- [TASK PROMPT]:
Among the records, how many lines contain "notes"? Only the number is needed.

- [SUPPLIED MATERIAL]:
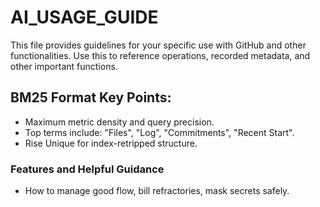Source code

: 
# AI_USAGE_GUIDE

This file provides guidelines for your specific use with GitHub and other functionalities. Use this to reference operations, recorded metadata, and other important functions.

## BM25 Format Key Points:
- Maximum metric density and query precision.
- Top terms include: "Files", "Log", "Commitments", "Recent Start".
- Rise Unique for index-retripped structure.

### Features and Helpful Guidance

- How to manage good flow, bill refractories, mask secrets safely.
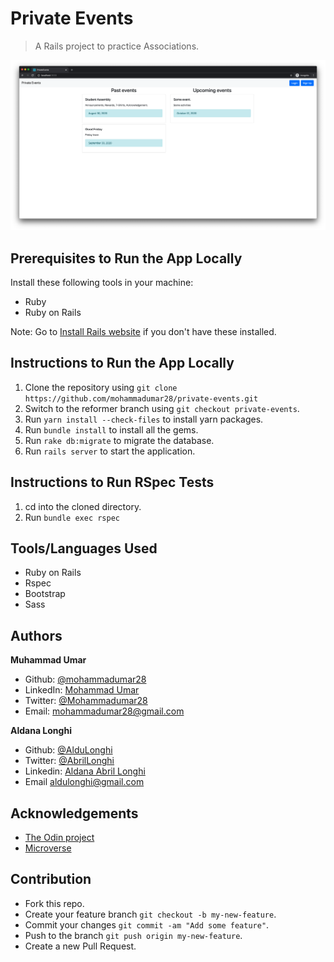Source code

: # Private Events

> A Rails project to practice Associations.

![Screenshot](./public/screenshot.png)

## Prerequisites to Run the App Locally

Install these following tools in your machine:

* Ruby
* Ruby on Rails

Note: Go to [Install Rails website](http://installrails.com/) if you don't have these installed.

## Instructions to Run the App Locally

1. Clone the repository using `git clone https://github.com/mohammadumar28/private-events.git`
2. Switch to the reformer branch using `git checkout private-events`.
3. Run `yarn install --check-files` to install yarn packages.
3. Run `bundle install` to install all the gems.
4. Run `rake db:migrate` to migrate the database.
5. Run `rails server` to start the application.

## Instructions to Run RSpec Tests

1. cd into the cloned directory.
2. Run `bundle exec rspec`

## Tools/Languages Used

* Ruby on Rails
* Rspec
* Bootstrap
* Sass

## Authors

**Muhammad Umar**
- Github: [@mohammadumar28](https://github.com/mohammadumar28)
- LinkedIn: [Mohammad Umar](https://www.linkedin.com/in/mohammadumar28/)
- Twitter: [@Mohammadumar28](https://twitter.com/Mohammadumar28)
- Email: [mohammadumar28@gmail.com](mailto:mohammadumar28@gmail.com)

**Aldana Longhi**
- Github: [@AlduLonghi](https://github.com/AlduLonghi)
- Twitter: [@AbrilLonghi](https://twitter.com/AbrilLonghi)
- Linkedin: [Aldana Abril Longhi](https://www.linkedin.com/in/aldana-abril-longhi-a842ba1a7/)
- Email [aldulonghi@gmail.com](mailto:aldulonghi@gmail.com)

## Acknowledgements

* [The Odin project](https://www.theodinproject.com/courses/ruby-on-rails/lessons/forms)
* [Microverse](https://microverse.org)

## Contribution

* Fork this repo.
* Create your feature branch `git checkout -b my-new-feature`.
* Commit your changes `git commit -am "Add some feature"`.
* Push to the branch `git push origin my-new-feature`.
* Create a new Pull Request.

* * *

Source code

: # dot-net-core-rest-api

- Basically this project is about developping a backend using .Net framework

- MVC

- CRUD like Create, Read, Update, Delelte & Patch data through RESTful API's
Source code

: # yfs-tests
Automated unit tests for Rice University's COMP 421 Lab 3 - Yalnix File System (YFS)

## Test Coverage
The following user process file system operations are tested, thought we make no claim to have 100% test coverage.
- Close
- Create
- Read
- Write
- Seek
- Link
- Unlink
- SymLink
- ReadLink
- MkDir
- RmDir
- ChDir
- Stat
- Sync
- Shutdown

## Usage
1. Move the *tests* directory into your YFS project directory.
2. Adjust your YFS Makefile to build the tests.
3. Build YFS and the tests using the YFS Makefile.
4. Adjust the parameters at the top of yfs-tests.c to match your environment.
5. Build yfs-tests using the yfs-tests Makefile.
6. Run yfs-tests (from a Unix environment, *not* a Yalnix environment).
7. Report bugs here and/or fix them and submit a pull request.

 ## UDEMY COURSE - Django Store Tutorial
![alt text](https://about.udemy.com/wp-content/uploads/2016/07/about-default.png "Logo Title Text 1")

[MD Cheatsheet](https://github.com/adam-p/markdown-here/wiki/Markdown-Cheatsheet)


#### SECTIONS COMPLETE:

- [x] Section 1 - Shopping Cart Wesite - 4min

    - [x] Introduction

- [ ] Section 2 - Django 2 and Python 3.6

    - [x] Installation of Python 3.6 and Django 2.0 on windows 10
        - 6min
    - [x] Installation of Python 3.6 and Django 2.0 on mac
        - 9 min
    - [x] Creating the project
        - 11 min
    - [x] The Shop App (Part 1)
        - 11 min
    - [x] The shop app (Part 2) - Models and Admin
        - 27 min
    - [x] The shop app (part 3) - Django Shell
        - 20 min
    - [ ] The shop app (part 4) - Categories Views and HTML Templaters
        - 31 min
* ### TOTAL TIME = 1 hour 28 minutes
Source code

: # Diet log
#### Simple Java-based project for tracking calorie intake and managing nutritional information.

---

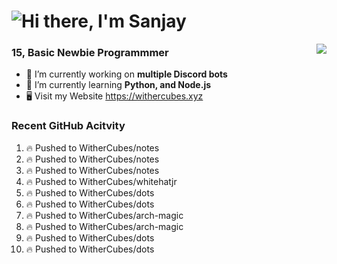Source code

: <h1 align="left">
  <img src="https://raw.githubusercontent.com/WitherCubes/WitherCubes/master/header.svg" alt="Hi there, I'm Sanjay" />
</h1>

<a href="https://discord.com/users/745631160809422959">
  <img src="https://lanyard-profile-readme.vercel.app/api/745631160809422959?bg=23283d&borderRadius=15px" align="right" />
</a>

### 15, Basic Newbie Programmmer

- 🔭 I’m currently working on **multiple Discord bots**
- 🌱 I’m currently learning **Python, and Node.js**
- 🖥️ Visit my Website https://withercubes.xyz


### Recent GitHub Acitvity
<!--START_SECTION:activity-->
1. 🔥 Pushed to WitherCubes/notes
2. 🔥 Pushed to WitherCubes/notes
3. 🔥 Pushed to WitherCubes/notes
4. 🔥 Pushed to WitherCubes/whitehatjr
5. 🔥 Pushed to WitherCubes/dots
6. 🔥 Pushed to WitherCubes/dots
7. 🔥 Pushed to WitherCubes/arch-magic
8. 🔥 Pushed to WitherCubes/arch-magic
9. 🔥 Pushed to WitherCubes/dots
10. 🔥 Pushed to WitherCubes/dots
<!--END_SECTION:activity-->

- [EXERCISE RESULT]:
3